There’s a phrase in Chinese, chi ku (eat bitterness), which Lisa See’s Shanghai Girls exemplifies perfectly. From one end of the book to the other, there’s nothing but hardships and heartaches.
The first hardship I found is not actually in the story in the novel, but comes from the novel itself. See writes in the first person through the voice of Pearl, a girl growing up in Shanghai during the volatile Sino-Japanese war. Unfortunately, Pearl seems too self-aware of other people’s thoughts, motives, and the world in general. Writing in the first person voice, but with an omniscient view of the environment makes Pearl’s thoughts feel artificial and awkward.
Another thing I found difficult to overcome in the novel were the inconsistent choice of Chinese words.

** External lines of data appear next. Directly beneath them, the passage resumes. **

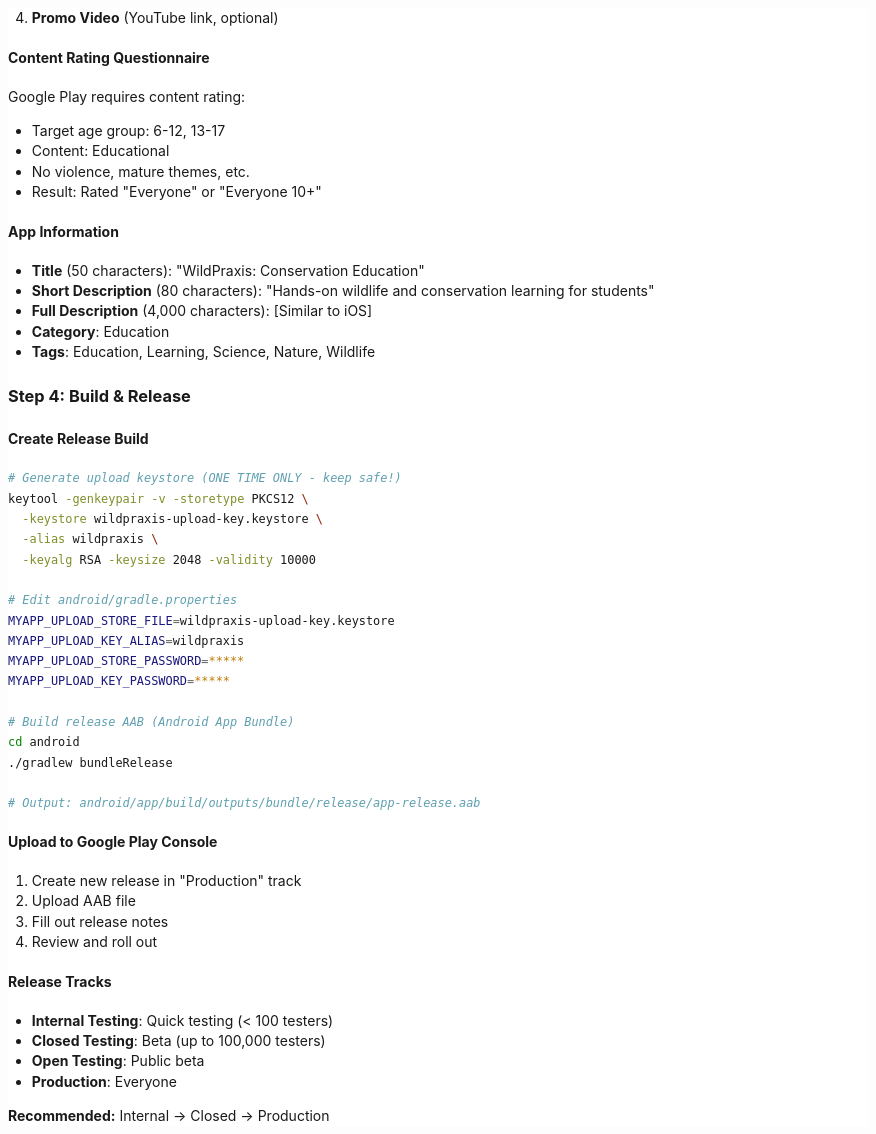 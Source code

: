 4. **Promo Video** (YouTube link, optional)

#### Content Rating Questionnaire
Google Play requires content rating:
- Target age group: 6-12, 13-17
- Content: Educational
- No violence, mature themes, etc.
- Result: Rated "Everyone" or "Everyone 10+"

#### App Information
- **Title** (50 characters): "WildPraxis: Conservation Education"
- **Short Description** (80 characters): "Hands-on wildlife and conservation learning for students"
- **Full Description** (4,000 characters): [Similar to iOS]
- **Category**: Education
- **Tags**: Education, Learning, Science, Nature, Wildlife

### Step 4: Build & Release

#### Create Release Build
```bash
# Generate upload keystore (ONE TIME ONLY - keep safe!)
keytool -genkeypair -v -storetype PKCS12 \
  -keystore wildpraxis-upload-key.keystore \
  -alias wildpraxis \
  -keyalg RSA -keysize 2048 -validity 10000

# Edit android/gradle.properties
MYAPP_UPLOAD_STORE_FILE=wildpraxis-upload-key.keystore
MYAPP_UPLOAD_KEY_ALIAS=wildpraxis
MYAPP_UPLOAD_STORE_PASSWORD=*****
MYAPP_UPLOAD_KEY_PASSWORD=*****

# Build release AAB (Android App Bundle)
cd android
./gradlew bundleRelease

# Output: android/app/build/outputs/bundle/release/app-release.aab
```

#### Upload to Google Play Console
1. Create new release in "Production" track
2. Upload AAB file
3. Fill out release notes
4. Review and roll out

#### Release Tracks
- **Internal Testing**: Quick testing (< 100 testers)
- **Closed Testing**: Beta (up to 100,000 testers)
- **Open Testing**: Public beta
- **Production**: Everyone

**Recommended:** Internal → Closed → Production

The author insists on using the Cantonese word cheongsam for the traditional dresses worn by women at that time, trying to give Pearl a continental and modern flair, yet uses the traditional and scholarly term ‘wu dialect’ instead of the modern ‘Shanghainese.’ I still think that if Pearl were a Shanghai girl, she would have said qi pao, the Mandarin word for cheongsam.
If one can get over the technical problems of the novel, it’s easy to get sucked into the twists and turns of the two Shanghainese girls. But be warned, the book really is like vicariously eating bitterness. There are several graphic scenes that I found difficult to read as well as parts where I was just waiting for the other shoe to drop. See does a decent job of illuminating the difficulties women and the Chinese in general faced during that time.
At the end of Shanghai Girls, I literally sighed. The story has so much potential to be epic, yet falls slightly short of that because of technical difficulties I couldn’t overlook. Maybe I’m just being snobbish because my hometown is Shanghai, but the novel could have been so much better.